About this task:
Would you retype the whole listing exactly, leaving its pictures out?

Task inputs:

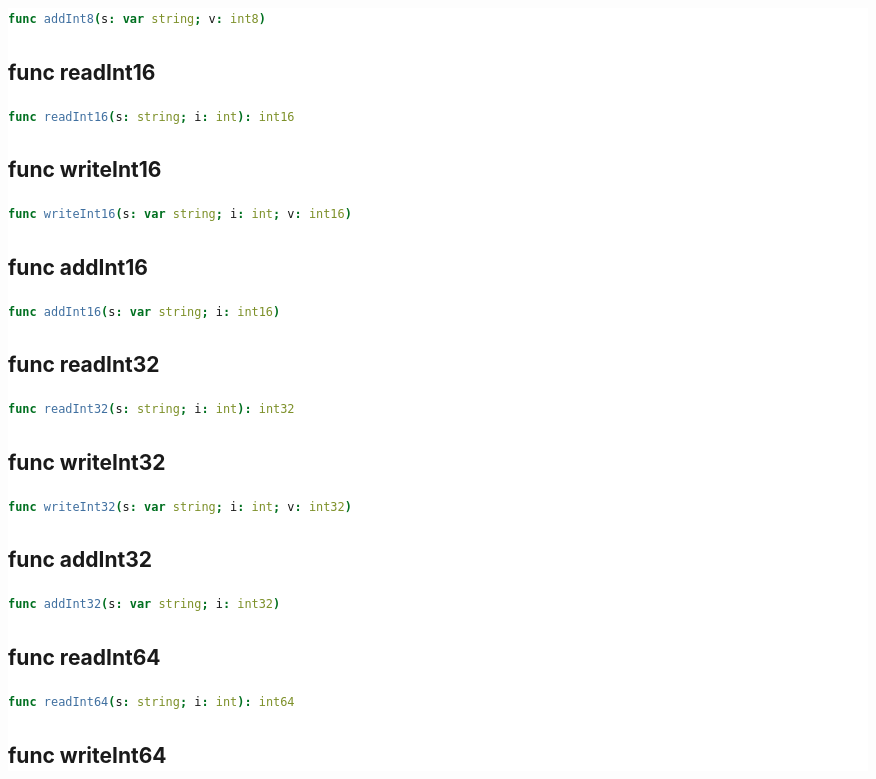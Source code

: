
 ```nim
func addInt8(s: var string; v: int8)
```

## **func** readInt16


```nim
func readInt16(s: string; i: int): int16
```

## **func** writeInt16


```nim
func writeInt16(s: var string; i: int; v: int16)
```

## **func** addInt16


```nim
func addInt16(s: var string; i: int16)
```

## **func** readInt32


```nim
func readInt32(s: string; i: int): int32
```

## **func** writeInt32


```nim
func writeInt32(s: var string; i: int; v: int32)
```

## **func** addInt32


```nim
func addInt32(s: var string; i: int32)
```

## **func** readInt64


```nim
func readInt64(s: string; i: int): int64
```

## **func** writeInt64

Solved problem:
Source code

:
 ```nim
func addInt8(s: var string; v: int8)
```

## **func** readInt16


```nim
func readInt16(s: string; i: int): int16
```

## **func** writeInt16


```nim
func writeInt16(s: var string; i: int; v: int16)
```

## **func** addInt16


```nim
func addInt16(s: var string; i: int16)
```

## **func** readInt32


```nim
func readInt32(s: string; i: int): int32
```

## **func** writeInt32


```nim
func writeInt32(s: var string; i: int; v: int32)
```

## **func** addInt32


```nim
func addInt32(s: var string; i: int32)
```

## **func** readInt64


```nim
func readInt64(s: string; i: int): int64
```

## **func** writeInt64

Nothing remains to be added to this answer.